Article Text
Abstract
Introduction Evidence for seasonal variation in incidence and subtype of Guillain-Barré syndrome (GBS) is contradictory, but has implications for provision of neurological services and understanding pathogenesis.
Methods We searched PubMed and EMBASE between inception and January 2014, including all studies reporting seasonal incidence of GBS. We included a retrospective cohort study of patients with GBS at the John Radcliffe Hospital, Oxford 2001–2012 and determined the seasonal variation in GBS incidence and length of stay.
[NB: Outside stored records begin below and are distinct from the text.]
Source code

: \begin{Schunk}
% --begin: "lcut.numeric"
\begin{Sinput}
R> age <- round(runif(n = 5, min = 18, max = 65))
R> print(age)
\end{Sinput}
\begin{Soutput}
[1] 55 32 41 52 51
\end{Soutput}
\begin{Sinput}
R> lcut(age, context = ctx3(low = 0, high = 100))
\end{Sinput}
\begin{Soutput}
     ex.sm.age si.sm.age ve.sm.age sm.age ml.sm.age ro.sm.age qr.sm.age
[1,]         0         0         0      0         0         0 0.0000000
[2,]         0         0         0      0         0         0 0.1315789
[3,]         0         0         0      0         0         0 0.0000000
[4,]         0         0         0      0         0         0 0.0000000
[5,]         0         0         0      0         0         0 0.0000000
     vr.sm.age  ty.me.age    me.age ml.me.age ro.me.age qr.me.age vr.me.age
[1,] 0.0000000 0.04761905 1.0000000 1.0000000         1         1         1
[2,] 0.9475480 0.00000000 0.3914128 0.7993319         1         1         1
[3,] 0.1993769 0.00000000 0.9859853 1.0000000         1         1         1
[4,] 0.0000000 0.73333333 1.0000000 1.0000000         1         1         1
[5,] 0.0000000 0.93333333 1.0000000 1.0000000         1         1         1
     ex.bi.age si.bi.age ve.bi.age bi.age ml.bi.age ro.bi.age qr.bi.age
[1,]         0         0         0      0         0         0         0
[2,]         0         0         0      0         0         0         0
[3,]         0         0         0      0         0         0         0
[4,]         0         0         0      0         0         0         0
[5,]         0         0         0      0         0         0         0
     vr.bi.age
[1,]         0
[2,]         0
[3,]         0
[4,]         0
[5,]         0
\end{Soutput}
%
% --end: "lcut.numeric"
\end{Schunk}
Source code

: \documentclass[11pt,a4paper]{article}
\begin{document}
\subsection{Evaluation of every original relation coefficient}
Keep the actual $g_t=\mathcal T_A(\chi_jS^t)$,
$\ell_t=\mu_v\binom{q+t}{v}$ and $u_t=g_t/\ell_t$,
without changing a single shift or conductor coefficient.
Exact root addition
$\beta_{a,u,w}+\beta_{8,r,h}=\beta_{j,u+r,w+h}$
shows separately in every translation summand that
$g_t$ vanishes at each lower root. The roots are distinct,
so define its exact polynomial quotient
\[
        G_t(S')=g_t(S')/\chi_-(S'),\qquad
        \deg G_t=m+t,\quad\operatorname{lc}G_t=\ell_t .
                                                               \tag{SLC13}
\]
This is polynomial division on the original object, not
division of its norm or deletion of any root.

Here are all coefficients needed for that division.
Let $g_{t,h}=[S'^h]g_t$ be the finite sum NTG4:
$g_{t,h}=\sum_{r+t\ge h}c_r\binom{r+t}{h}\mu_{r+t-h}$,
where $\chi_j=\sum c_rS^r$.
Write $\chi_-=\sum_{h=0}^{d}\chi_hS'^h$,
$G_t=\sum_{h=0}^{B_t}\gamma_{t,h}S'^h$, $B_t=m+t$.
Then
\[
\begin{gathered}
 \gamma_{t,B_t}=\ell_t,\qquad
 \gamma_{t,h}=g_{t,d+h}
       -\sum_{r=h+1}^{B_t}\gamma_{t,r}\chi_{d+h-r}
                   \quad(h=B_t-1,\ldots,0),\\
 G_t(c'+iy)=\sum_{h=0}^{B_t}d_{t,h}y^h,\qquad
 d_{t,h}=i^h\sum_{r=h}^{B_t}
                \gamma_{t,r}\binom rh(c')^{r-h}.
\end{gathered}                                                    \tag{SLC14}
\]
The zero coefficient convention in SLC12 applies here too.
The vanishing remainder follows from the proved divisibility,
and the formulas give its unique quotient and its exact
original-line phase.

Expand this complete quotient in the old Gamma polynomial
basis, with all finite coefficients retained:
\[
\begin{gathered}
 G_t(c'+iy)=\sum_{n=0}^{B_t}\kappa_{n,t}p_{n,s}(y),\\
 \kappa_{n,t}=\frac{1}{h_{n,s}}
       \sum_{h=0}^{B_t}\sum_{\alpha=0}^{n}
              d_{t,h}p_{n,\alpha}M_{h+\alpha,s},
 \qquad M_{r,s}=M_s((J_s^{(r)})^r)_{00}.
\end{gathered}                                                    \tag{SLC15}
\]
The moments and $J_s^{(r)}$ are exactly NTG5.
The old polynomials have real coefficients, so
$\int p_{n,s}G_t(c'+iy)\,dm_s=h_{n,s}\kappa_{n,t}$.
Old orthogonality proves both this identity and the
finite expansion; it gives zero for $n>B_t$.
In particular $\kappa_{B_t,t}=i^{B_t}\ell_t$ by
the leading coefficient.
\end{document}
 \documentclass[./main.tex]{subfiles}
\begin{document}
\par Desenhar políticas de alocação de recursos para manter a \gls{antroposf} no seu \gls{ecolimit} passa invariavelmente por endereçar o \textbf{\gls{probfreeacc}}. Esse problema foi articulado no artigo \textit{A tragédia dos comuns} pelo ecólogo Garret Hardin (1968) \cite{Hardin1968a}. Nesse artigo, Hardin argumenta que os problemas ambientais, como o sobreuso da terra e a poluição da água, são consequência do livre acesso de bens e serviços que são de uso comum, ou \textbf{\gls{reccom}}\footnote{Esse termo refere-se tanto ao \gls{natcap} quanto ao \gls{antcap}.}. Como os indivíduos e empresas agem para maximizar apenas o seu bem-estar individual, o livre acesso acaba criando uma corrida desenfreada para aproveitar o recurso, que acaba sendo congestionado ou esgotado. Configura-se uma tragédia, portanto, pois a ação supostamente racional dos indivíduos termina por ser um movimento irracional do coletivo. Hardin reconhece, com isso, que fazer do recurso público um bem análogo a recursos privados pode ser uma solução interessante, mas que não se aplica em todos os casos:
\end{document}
The incidence rate ratio (IRR) for winter versus summer was pooled across studies by fixed and random effects meta-analysis weighted by inverse variance, stratified by geographical region, infectious prodrome and GBS subtype.
Results Across 9836 patients from 42 studies there was a 14% increased risk of GBS in winter versus summer (IRR=1.14, 1.02–1.27, p=0.020), with significant heterogeneity between studies (I2=77%, p<0.0001), including significant seasonal variation in Oxford (n=140; p=0.037) for winter versus summer (IRR=1.92, 1.18–3.11, p=0.004) but a non-significantly reduced length of stay for winter versus other seasons (15 vs 21 days, p=0.08). Across all studies, there was greater seasonal variation with respiratory prodrome (IRR=3.06, 1.84–5.11, p<0.0001) than diarrhoeal prodrome (IRR=1.10, 0.60–2.00, p=0.76) and a greater incidence in winter in Western countries (IRR=1.28), the Far East (IRR=1.20) and Middle East (IRR=1.12), with a lower incidence in the Indian subcontinent (IRR=0.86) and Latin America (IRR=0.75).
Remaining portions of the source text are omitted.